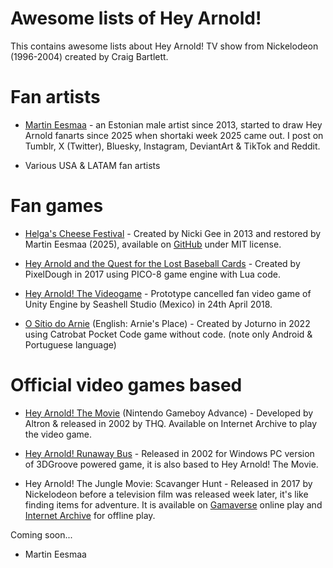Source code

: # Awesome lists of Hey Arnold!

This contains awesome lists about Hey Arnold! TV show from Nickelodeon (1996-2004) created by Craig Bartlett.

# Fan artists

- [Martin Eesmaa](https://linktr.ee/martineesmaa) - an Estonian male artist since 2013, started to draw Hey Arnold fanarts since 2025 when shortaki week 2025 came out. I post on Tumblr, X (Twitter), Bluesky, Instagram, DeviantArt & TikTok and Reddit.

- Various USA & LATAM fan artists

# Fan games

- [Helga's Cheese Festival](https://martineesmaa.itch.io/hahcf) - Created by Nicki Gee in 2013 and restored by Martin Eesmaa (2025), available on [GitHub](https://github.com/MartinEesmaa/HAHCF) under MIT license.

- [Hey Arnold and the Quest for the Lost Baseball Cards](https://lexaloffle.com/bbs/?tid=29417) - Created by PixelDough in 2017 using PICO-8 game engine with Lua code.

- [Hey Arnold! The Videogame](https://www.youtube.com/watch?v=oDgQC3P3cvA) - Prototype cancelled fan video game of Unity Engine by Seashell Studio (Mexico) in 24th April 2018.

- [O Sítio do Arnie](https://joturno.itch.io/arnie-ataca-novamente) (English: Arnie's Place) - Created by Joturno in 2022 using Catrobat Pocket Code game without code. (note only Android & Portuguese language)

# Official video games based

- [Hey Arnold! The Movie](https://archive.org/details/heyarnold_gba) (Nintendo Gameboy Advance) - Developed by Altron & released in 2002 by THQ. Available on Internet Archive to play the video game.

- [Hey Arnold! Runaway Bus](https://archive.org/details/en_heyarnoldrgame_nick) - Released in 2002 for Windows PC version of 3DGroove powered game, it is also based to Hey Arnold! The Movie.

- Hey Arnold! The Jungle Movie: Scavanger Hunt - Released in 2017 by Nickelodeon before a television film was released week later, it's like finding items for adventure. It is available on [Gamaverse](https://gamaverse.com/hey-arnold-the-jungle-movie-scavenger-hunt-game/) online play and [Internet Archive](https://archive.org/details/hatjmsh-html5) for offline play.

Coming soon...

- Martin Eesmaa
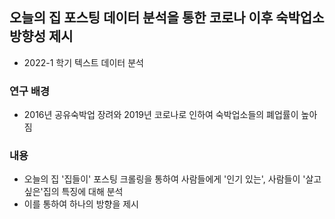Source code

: ## 오늘의 집 포스팅 데이터 분석을 통한 코로나 이후 숙박업소 방향성 제시
- 2022-1 학기 텍스트 데이터 분석

### 연구 배경
- 2016년 공유숙박업 장려와 2019년 코로나로 인하여 숙박업소들의 폐업률이 높아짐

### 내용
- 오늘의 집 '집들이' 포스팅 크롤링을 통하여 사람들에게 '인기 있는', 사람들이 '살고 싶은'집의 특징에 대해 분석
- 이를 통하여 하나의 방향을 제시
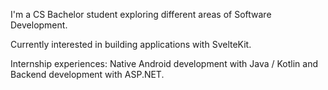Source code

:I'm a CS Bachelor student exploring different areas of Software Development.

Currently interested in building applications with SvelteKit.

Internship experiences: Native Android development with Java / Kotlin and Backend development with ASP.NET.

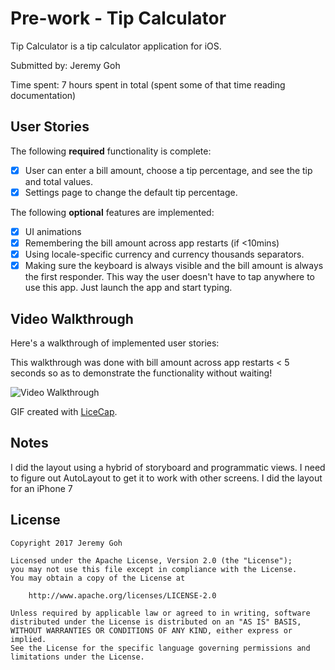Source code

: # Pre-work - Tip Calculator

Tip Calculator is a tip calculator application for iOS.

Submitted by: Jeremy Goh

Time spent: 7 hours spent in total (spent some of that time reading documentation)

## User Stories

The following **required** functionality is complete:

* [X] User can enter a bill amount, choose a tip percentage, and see the tip and total values.
* [X] Settings page to change the default tip percentage.

The following **optional** features are implemented:
* [X] UI animations
* [X] Remembering the bill amount across app restarts (if <10mins)
* [X] Using locale-specific currency and currency thousands separators.
* [X] Making sure the keyboard is always visible and the bill amount is always the first responder. This way the user doesn't have to tap anywhere to use this app. Just launch the app and start typing.

## Video Walkthrough 

Here's a walkthrough of implemented user stories:

This walkthrough was done with bill amount across app restarts < 5 seconds so as to demonstrate the functionality without waiting!

![Video Walkthrough](http://i.imgur.com/iA7MH78.gif)

GIF created with [LiceCap](http://www.cockos.com/licecap/).

## Notes

I did the layout using a hybrid of storyboard and programmatic views. I need to figure out AutoLayout to get it to work with other screens. I did the layout for an iPhone 7

## License

    Copyright 2017 Jeremy Goh

    Licensed under the Apache License, Version 2.0 (the "License");
    you may not use this file except in compliance with the License.
    You may obtain a copy of the License at

        http://www.apache.org/licenses/LICENSE-2.0

    Unless required by applicable law or agreed to in writing, software
    distributed under the License is distributed on an "AS IS" BASIS,
    WITHOUT WARRANTIES OR CONDITIONS OF ANY KIND, either express or implied.
    See the License for the specific language governing permissions and
    limitations under the License.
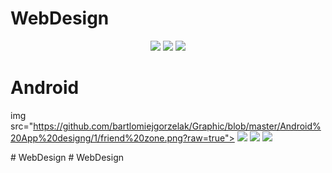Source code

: # WebDesign


<p align="center">
  <img src="https://github.com/bartlomiejgorzelak/Graphic/blob/master/Website/gamewebsite.png?raw=true">
  <img src="https://github.com/bartlomiejgorzelak/Graphic/blob/master/Website/xperience.png?raw=true">
    <img src="https://github.com/bartlomiejgorzelak/Graphic/blob/master/Website/opny1.png?raw=true">
</p>

# Android
img src="https://github.com/bartlomiejgorzelak/Graphic/blob/master/Android%20App%20designg/1/friend%20zone.png?raw=true">
  <img src="https://github.com/bartlomiejgorzelak/Graphic/blob/master/Android%20App%20designg/1/dodaj%20katego.png?raw=true">
    <img src="https://github.com/bartlomiejgorzelak/Graphic/blob/master/Android%20App%20designg/1/6%20polecane.png?raw=true">
    <img src="https://github.com/bartlomiejgorzelak/Graphic/blob/master/Android%20App%20designg/1/4%20rozmowa.png?raw=true">
</p>
# WebDesign
# WebDesign
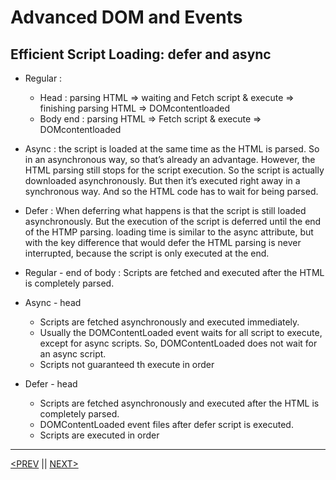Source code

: # Advanced DOM and Events

## Efficient Script Loading: defer and async

-   Regular :
    -   Head : parsing HTML ⇒ waiting and Fetch script & execute ⇒ finishing parsing HTML ⇒ DOMcontentloaded
    -   Body end : parsing HTML ⇒ Fetch script & execute ⇒ DOMcontentloaded
-   Async : the script is loaded at the same time as the HTML is parsed. So in an asynchronous way, so that’s already an advantage. However, the HTML parsing still stops for the script execution. So the script is actually downloaded asynchronously. But then it’s executed right away in a synchronous way. And so the HTML code has to wait for being parsed.
-   Defer : When deferring what happens is that the script is still loaded asynchronously. But the execution of the script is deferred until the end of the HTMP parsing. loading time is similar to the async attribute, but with the key difference that would defer the HTML parsing is never interrupted, because the script is only executed at the end.

-   Regular - end of body : Scripts are fetched and executed after the HTML is completely parsed.
-   Async - head
    -   Scripts are fetched asynchronously and executed immediately.
    -   Usually the DOMContentLoaded event waits for all script to execute, except for async scripts. So, DOMContentLoaded does not wait for an async script.
    -   Scripts not guaranteed th execute in order
-   Defer - head
    -   Scripts are fetched asynchronously and executed after the HTML is completely parsed.
    -   DOMContentLoaded event files after defer script is executed.
    -   Scripts are executed in order

---

[<PREV](./cjs221019.md) || [NEXT>](./cjs221021.md)
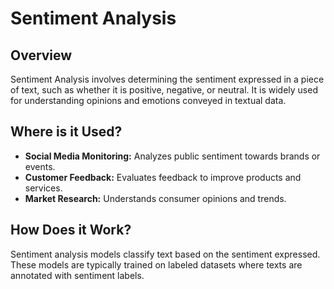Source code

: # Sentiment Analysis

## Overview

Sentiment Analysis involves determining the sentiment expressed in a piece of text, such as whether it is positive, negative, or neutral. It is widely used for understanding opinions and emotions conveyed in textual data.

## Where is it Used?

- **Social Media Monitoring:** Analyzes public sentiment towards brands or events.
- **Customer Feedback:** Evaluates feedback to improve products and services.
- **Market Research:** Understands consumer opinions and trends.

## How Does it Work?

Sentiment analysis models classify text based on the sentiment expressed. These models are typically trained on labeled datasets where texts are annotated with sentiment labels.
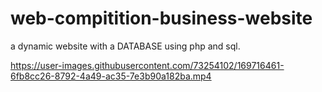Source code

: # web-compitition-business-website
a dynamic website with a DATABASE using php and sql.

https://user-images.githubusercontent.com/73254102/169716461-6fb8cc26-8792-4a49-ac35-7e3b90a182ba.mp4

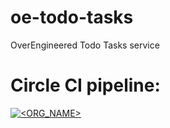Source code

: # oe-todo-tasks
OverEngineered Todo Tasks service


# Circle CI pipeline:
[![<ORG_NAME>](https://circleci.com/gh/djagielo/oe-todo-tasks.svg?style=svg)](https://app.circleci.com/pipelines/github/djagielo/oe-todo-tasks)
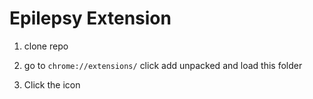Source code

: # Epilepsy Extension

1. clone repo

2. go to `chrome://extensions/` click add unpacked and load this folder

3. Click the icon

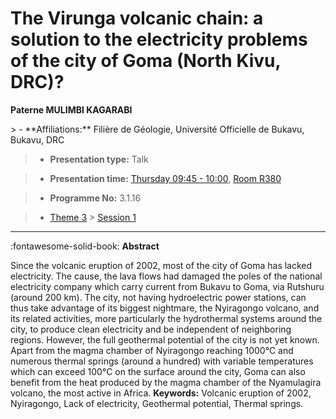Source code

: # The Virunga volcanic chain: a solution to the electricity problems of the city of Goma (North Kivu, DRC)?

**Paterne MULIMBI KAGARABI**

<!-- more -->> - **Affiliations:** Filière de Géologie, Université Officielle de Bukavu, Bukavu, DRC

> - **Presentation type:** Talk

> - **Presentation time:** [Thursday 09:45 - 10:00](../sessions_comparison.md#__tabbed_3_5), [Room R380](../maps_venue.md#__tabbed_1_1)

> - **Programme No:** 3.1.16

> - [Theme 3](../theme3.md) > [Session 1](../sessions/session-3-1.md)

--- 

:fontawesome-solid-book: **Abstract**

Since the volcanic eruption of 2002, most of the city of Goma has lacked electricity. The cause, the lava flows had damaged the poles of the national electricity company which carry current from Bukavu to Goma, via Rutshuru (around 200 km). The city, not having hydroelectric power stations, can thus take advantage of its biggest nightmare, the Nyiragongo volcano, and its related activities, more particularly the hydrothermal systems around the city, to produce clean electricity and be independent of neighboring regions. However, the full geothermal potential of the city is not yet known. Apart from the magma chamber of Nyiragongo reaching 1000°C and numerous thermal springs (around a hundred) with variable temperatures which can exceed 100°C on the surface around the city, Goma can also benefit from the heat produced by the magma chamber of the Nyamulagira volcano, the most active in Africa.
**Keywords:** Volcanic eruption of 2002, Nyiragongo, Lack of electricity, Geothermal potential, Thermal springs.

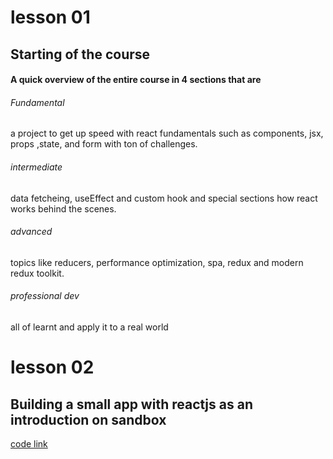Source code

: # lesson 01

## Starting of the course

#### A quick overview of the entire course in 4 sections that are

###### Fundamental

a project to get up speed with react fundamentals such as components, jsx, props ,state, and form with ton of challenges.

###### intermediate

data fetcheing, useEffect and custom hook and special sections how react works behind the scenes.

###### advanced

topics like reducers, performance optimization, spa, redux and modern redux toolkit.

###### professional dev

all of learnt and apply it to a real world

# lesson 02

## Building a small app with reactjs as an introduction on sandbox

[code link](https://codesandbox.io/p/sandbox/fetch-an-advice-33pz78?file=%2Fsrc%2FApp.js%3A22%2C43)
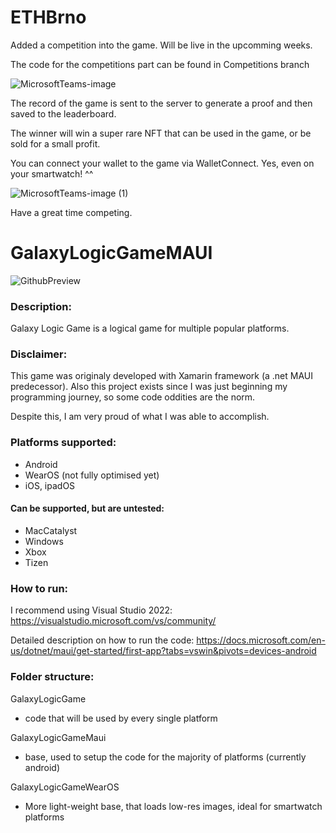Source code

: # ETHBrno

Added a competition into the game. Will be live in the upcomming weeks.

The code for the competitions part can be found in Competitions branch

![MicrosoftTeams-image](https://user-images.githubusercontent.com/77352013/201514859-bdacfb3d-1259-4094-b3bd-244eda8a3fbc.png)

The record of the game is sent to the server to generate a proof and then saved to the leaderboard.

The winner will win a super rare NFT that can be used in the game, or be sold for a small profit.

You can connect your wallet to the game via WalletConnect. Yes, even on your smartwatch! ^^

![MicrosoftTeams-image (1)](https://user-images.githubusercontent.com/77352013/201514867-41058618-b5df-46b6-b4b0-eb2c31110059.png)

Have a great time competing.

# GalaxyLogicGameMAUI

![GithubPreview](https://user-images.githubusercontent.com/77352013/186893566-edaca4e1-90ed-4a70-a4b1-b8c9adc01bfb.png)

### Description:

Galaxy Logic Game is a logical game for multiple popular platforms.

### Disclaimer:

This game was originaly developed with Xamarin framework (a .net MAUI predecessor).
Also this project exists since I was just beginning my programming journey, so some code oddities are the norm.

Despite this, I am very proud of what I was able to accomplish.

### Platforms supported:

- Android
- WearOS (not fully optimised yet)
- iOS, ipadOS

#### Can be supported, but are untested:

- MacCatalyst
- Windows
- Xbox
- Tizen

### How to run:

I recommend using Visual Studio 2022: https://visualstudio.microsoft.com/vs/community/

Detailed description on how to run the code: https://docs.microsoft.com/en-us/dotnet/maui/get-started/first-app?tabs=vswin&pivots=devices-android

### Folder structure:

GalaxyLogicGame
- code that will be used by every single platform

GalaxyLogicGameMaui
- base, used to setup the code for the majority of platforms (currently android)

GalaxyLogicGameWearOS
- More light-weight base, that loads low-res images, ideal for smartwatch platforms
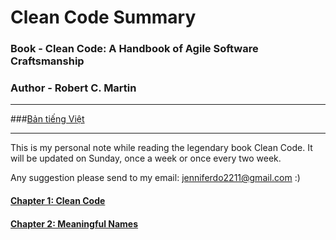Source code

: # Clean Code Summary
### Book - Clean Code: A Handbook of Agile Software Craftsmanship
### Author - Robert C. Martin

***
###[Bản tiếng Việt](https://github.com/jenniferdo2211/Clean-Code-Summary/tree/master/Vietnamese%20version)
***

This is my personal note while reading the legendary book Clean Code. It will be updated on Sunday, once a week or once every two week.

Any suggestion please send to my email: jenniferdo2211@gmail.com :)

#### [Chapter 1: Clean Code](https://github.com/jenniferdo2211/Clean-Code-Summary/blob/master/English%20version/chapter1-clean-code.md)
#### [Chapter 2: Meaningful Names](https://github.com/jenniferdo2211/Clean-Code-Summary/blob/master/English%20version/chapter2-meaningful-names.md)
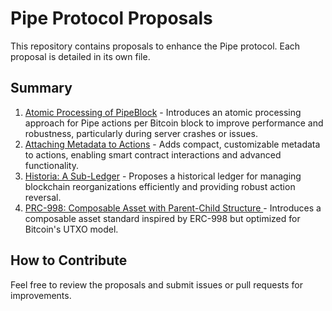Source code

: 
# Pipe Protocol Proposals

This repository contains proposals to enhance the Pipe protocol. Each proposal is detailed in its own file.

## Summary

1. [Atomic Processing of PipeBlock](01_atomic_processing_pipeblock.md) - Introduces an atomic processing approach for Pipe actions per Bitcoin block to improve performance and robustness, particularly during server crashes or issues.
2. [Attaching Metadata to Actions](02_extra_metadata.md) - Adds compact, customizable metadata to actions, enabling smart contract interactions and advanced functionality.
3. [Historia: A Sub-Ledger](03_historia_subledger.md) - Proposes a historical ledger for managing blockchain reorganizations efficiently and providing robust action reversal.
4. [PRC-998: Composable Asset with Parent-Child Structure ](04_prc998_composable_asset.md) - Introduces a composable asset standard inspired by ERC-998 but optimized for Bitcoin's UTXO model.

## How to Contribute

Feel free to review the proposals and submit issues or pull requests for improvements.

WHAT NEEDS TO BE DONE: Which of the lines above contain "bartlomiejgorzelak"? Return them all.

TASK RESPONSE:
  <img src="https://github.com/bartlomiejgorzelak/Graphic/blob/master/Website/gamewebsite.png?raw=true">
  <img src="https://github.com/bartlomiejgorzelak/Graphic/blob/master/Website/xperience.png?raw=true">
    <img src="https://github.com/bartlomiejgorzelak/Graphic/blob/master/Website/opny1.png?raw=true">
img src="https://github.com/bartlomiejgorzelak/Graphic/blob/master/Android%20App%20designg/1/friend%20zone.png?raw=true">
  <img src="https://github.com/bartlomiejgorzelak/Graphic/blob/master/Android%20App%20designg/1/dodaj%20katego.png?raw=true">
    <img src="https://github.com/bartlomiejgorzelak/Graphic/blob/master/Android%20App%20designg/1/6%20polecane.png?raw=true">
    <img src="https://github.com/bartlomiejgorzelak/Graphic/blob/master/Android%20App%20designg/1/4%20rozmowa.png?raw=true">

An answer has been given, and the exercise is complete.